Ci si potrebbe aspettare che l’erede della P-3 fosse molto più potente, con un motore di maggior cilindrata. Invece no, perché mentre le case automobilistiche europee e giapponesi progettavano macchine da corsa sempre più potenti, Daihatsu volle proseguire per la sua strada dimostrando il valore delle piccole cilindrate che caratterizzavano la propria produzione
Il telaio venne realizzato in tubi, nascosti da una carrozzeria in vetroresina affinata in galleria del vento, portando ad un peso totale di soli 510 kg. Il motore sistemato in posizione centrale posteriore è appunto il quattro cilindri da 1.298 cc, ma ulteriormente elaborato per ottenere ben 140 CV con l’utilizzo di un doppio albero a camme in testa, alimentato da due carburatori doppio corpo Mikuni 50 PHH, e gestito dalla trasmissione Hewland a 5 velocità. Specifiche che delineano una vettura estremamente compatta che consentiva grande risparmio di carburante, buona accelerazione e agilità: la velocità venne stimata in più di 240 km/h con linea rossa a 10.000 giri/min!
daihatsu p-5

Ritorno in pista

Purtroppo al loro esordio nel 1967, le due vetture schierate al Gran Premio del Giappone non terminarono la competizione per noie meccaniche. Ma l’anno successivo un’agguerrito quartetto di P-5, tutte in giallo di cui una con striscia blu, una in verde e due con strisce rosse ci riprovarono; tra queste la nostra “Numero 15”, guidata da Takao Yoshida, che si assicurò il decimo posto assoluto. Sempre nel 1968, la P-5 conquistò alla 1000 Km di Suzuka Il terzo posto assoluto e nel 1969, con Keizo Yabuki alla guida, portò a casa il suo miglior risultato di sempre, un secondo posto assoluto. Il 1969 sarà l’ultimo anno della Daihatsu P-5, fermata dopo l’acquisizione del Marchio da parte di Toyota che preferì mandare avanti le proprie Sport.

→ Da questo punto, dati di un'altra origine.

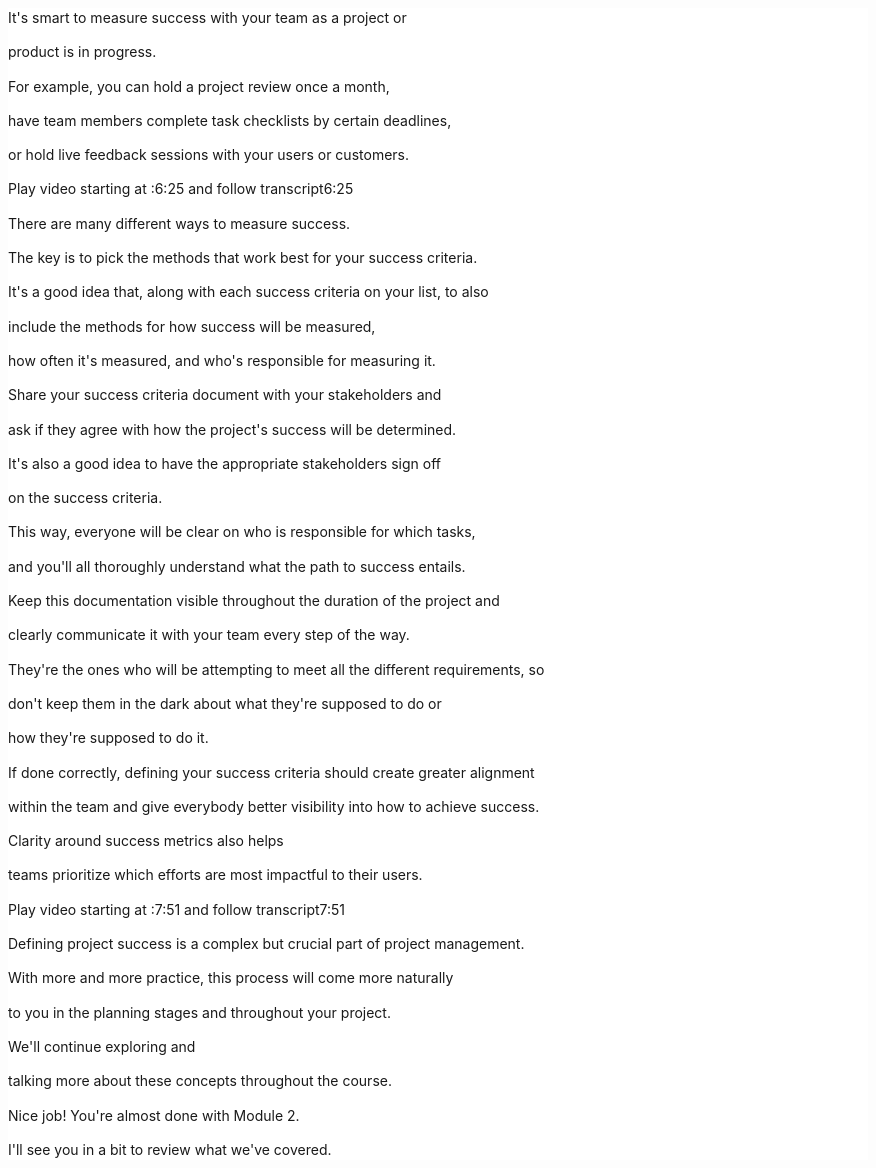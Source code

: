 It's smart to measure success with your team as a project or 

product is in progress. 

For example, you can hold a project review once a month, 

have team members complete task checklists by certain deadlines, 

or hold live feedback sessions with your users or customers. 

Play video starting at :6:25 and follow transcript6:25

There are many different ways to measure success. 

The key is to pick the methods that work best for your success criteria. 

It's a good idea that, along with each success criteria on your list, to also 

include the methods for how success will be measured, 

how often it's measured, and who's responsible for measuring it. 

Share your success criteria document with your stakeholders and 

ask if they agree with how the project's success will be determined. 

It's also a good idea to have the appropriate stakeholders sign off 

on the success criteria. 

This way, everyone will be clear on who is responsible for which tasks, 

and you'll all thoroughly understand what the path to success entails. 

Keep this documentation visible throughout the duration of the project and 

clearly communicate it with your team every step of the way. 

They're the ones who will be attempting to meet all the different requirements, so 

don't keep them in the dark about what they're supposed to do or 

how they're supposed to do it. 

If done correctly, defining your success criteria should create greater alignment 

within the team and give everybody better visibility into how to achieve success. 

Clarity around success metrics also helps 

teams prioritize which efforts are most impactful to their users. 

Play video starting at :7:51 and follow transcript7:51

Defining project success is a complex but crucial part of project management. 

With more and more practice, this process will come more naturally 

to you in the planning stages and throughout your project. 

We'll continue exploring and 

talking more about these concepts throughout the course. 

Nice job! You're almost done with Module 2. 

I'll see you in a bit to review what we've covered.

L’ultima P-5 esistente venne per decenni messa da parte in un magazzino, perdendo negli anni il suo motore di origine. Fortuna volle che un propulsore originale R29B venne ritrovato in un insospettabile negozio di ricambi chiamato “Yamamoto Motors”: nell’arco di tre mesi un team di 35 dipendenti presso il centro di ricerca e sviluppo Daihatsu ricostruì e restaurò in modo perfetto la “Numero 15”
daihatsu p-5
Oggi questa mosca bianca partecipa con il suo particolare rombo a diverse manifestazioni a tema, per poi riposarsi presso il museo aziendale. Anche se la carriera agonistica della Daihatsu P-5 è stata di breve durata, mostrò di che pasta era fatta la “Casa delle Kei-car”.